2-storey and basement villa, with complex building sequence, largely of mid 19th century appearance, but incorporating periods of earlier and later work. Circa mid-later 18th century Georgian villa, possibly of 2 different dates at core, substantially recast in 1843-45 in the manner of Burn and Bryce (Jacobethan style), with entirely new S front and partial interior remodelling. Large 1911 additions to rear (N).

1840'S ELEVATIONS: cream polished ashlar with channelled rustication at ground floor, long and short rusticated quoins, plinth and basecourse, cornice between ground and 1st floors; plain frieze swept to dentilled cornice, with vigorously moulded consoles in frieze above windows, advanced bays pedimented or with blocking courses, plain parapet elsewhere; side (E and W) elevations of 1840's period of finely-

tooled squared sandstone with ashlar dressings. Architraved single and tripartite windows; projecting window bays with openwork strapwork parapets. Timber sash and case windows, each sash in 1840's windows divided horizontally into 2 panes. Shallow-pitched slated roofs; grouped, square-shafted ashlar stacks.

S (ENTRANCE) ELEVATION: 3-bay, full-height pedimented projecting bay to left, 2-window set-back centre, overlaid to left with entrance porch; advanced full-height rectangular bay to right. Porch with lugged and cured 'baroque' style architraved doorpiece, moulded keystone and openwork parapet; ashlar seat within porch to left.

Georgian elevations visible only to left of side (W) elevation and to right of rear (N) elevation; large harled additions of 1911 period mask rear elevation to left.

CONSERVATORY: to right of S front, attached to E gable. Circa later 19th century, built over site of side wing: timber and cast-iron with mullioned windows with leaded upper lights. Pitched roof, with pitched-roofed clerestory with cast-iron cresting at ridge; apex finial to SW gable.

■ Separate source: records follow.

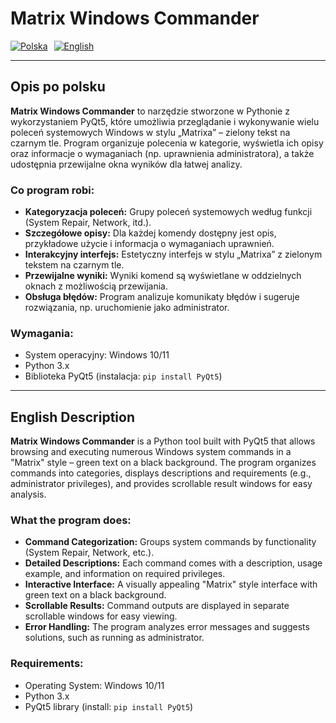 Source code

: # Matrix Windows Commander

<div style="display: flex; gap: 10px;">
  <a href="#opis-po-polsku"><img src="[[https://upload.wikimedia.org/wikipedia/en/thumb/c/c3/Flag_of_Poland.svg/45px-Flag_of_Poland.svg.png](https://upload.wikimedia.org/wikipedia/commons/thumb/1/12/Flag_of_Poland.svg/32px-Flag_of_Poland.svg.png?20180824112544=&download=](https://upload.wikimedia.org/wikipedia/commons/thumb/1/12/Flag_of_Poland.svg/32px-Flag_of_Poland.svg.png))" alt="Polska" title="Polski"></a>
  <a href="#english-description"><img src="https://upload.wikimedia.org/wikipedia/en/thumb/a/a4/Flag_of_the_United_States.svg/45px-Flag_of_the_United_States.svg.png" alt="English" title="English"></a>
</div>

---

## Opis po polsku

**Matrix Windows Commander** to narzędzie stworzone w Pythonie z wykorzystaniem PyQt5, które umożliwia przeglądanie i wykonywanie wielu poleceń systemowych Windows w stylu „Matrixa” – zielony tekst na czarnym tle. Program organizuje polecenia w kategorie, wyświetla ich opisy oraz informacje o wymaganiach (np. uprawnienia administratora), a także udostępnia przewijalne okna wyników dla łatwej analizy. 

### Co program robi:
- **Kategoryzacja poleceń:** Grupy poleceń systemowych według funkcji (System Repair, Network, itd.).
- **Szczegółowe opisy:** Dla każdej komendy dostępny jest opis, przykładowe użycie i informacja o wymaganiach uprawnień.
- **Interakcyjny interfejs:** Estetyczny interfejs w stylu „Matrixa” z zielonym tekstem na czarnym tle.
- **Przewijalne wyniki:** Wyniki komend są wyświetlane w oddzielnych oknach z możliwością przewijania.
- **Obsługa błędów:** Program analizuje komunikaty błędów i sugeruje rozwiązania, np. uruchomienie jako administrator.

### Wymagania:
- System operacyjny: Windows 10/11
- Python 3.x
- Biblioteka PyQt5 (instalacja: `pip install PyQt5`)

---

## English Description

**Matrix Windows Commander** is a Python tool built with PyQt5 that allows browsing and executing numerous Windows system commands in a "Matrix" style – green text on a black background. The program organizes commands into categories, displays descriptions and requirements (e.g., administrator privileges), and provides scrollable result windows for easy analysis.

### What the program does:
- **Command Categorization:** Groups system commands by functionality (System Repair, Network, etc.).
- **Detailed Descriptions:** Each command comes with a description, usage example, and information on required privileges.
- **Interactive Interface:** A visually appealing "Matrix" style interface with green text on a black background.
- **Scrollable Results:** Command outputs are displayed in separate scrollable windows for easy viewing.
- **Error Handling:** The program analyzes error messages and suggests solutions, such as running as administrator.

### Requirements:
- Operating System: Windows 10/11
- Python 3.x
- PyQt5 library (install: `pip install PyQt5`)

INTERIOR: 3 unaltered principal rooms at ground floor: to E a DRAWING ROOM with Caroline-style interior, including moulded door architraves with curved and corniced Caroline-style interior, including moulded door architraves with curved and corniced Caroline-style over-doors, doors and cupboard doors panelled below, glazed over dado in geometrical designs; baroque marble chimneypiece with ionic fluted column stiles with canted volutes, pulvinated frieze, dentiled and corniced entablature, and relief carvings to slip, central tablet with high-relief mask carving, floral swags flanking, original brass of grate and gilt rococco mirror overmantel (painted); cornice and gilt plasterwork border to ceiling; 4 original pendant lights; 19th century curtains with pelments.

To W, BILLIARD and DINING ROOMS, both with very elaborate Jacobethan-style interior schemes, remodelled during 1840s period. DINING ROOM: very elaborate Jacobethan strapwork cornice and vigorously moulded plasterwork ceiling; chimneypiece circa 1800, recast in 1840's wsith large consoles and mouldings in Jacobethan manner, original circa 1800 brass grate; 19th century curtains with pelmets; black and gold paint scheme. BILLIARD ROOM: similar to dinning room, with strapwork plasterwork cornice; some alterations.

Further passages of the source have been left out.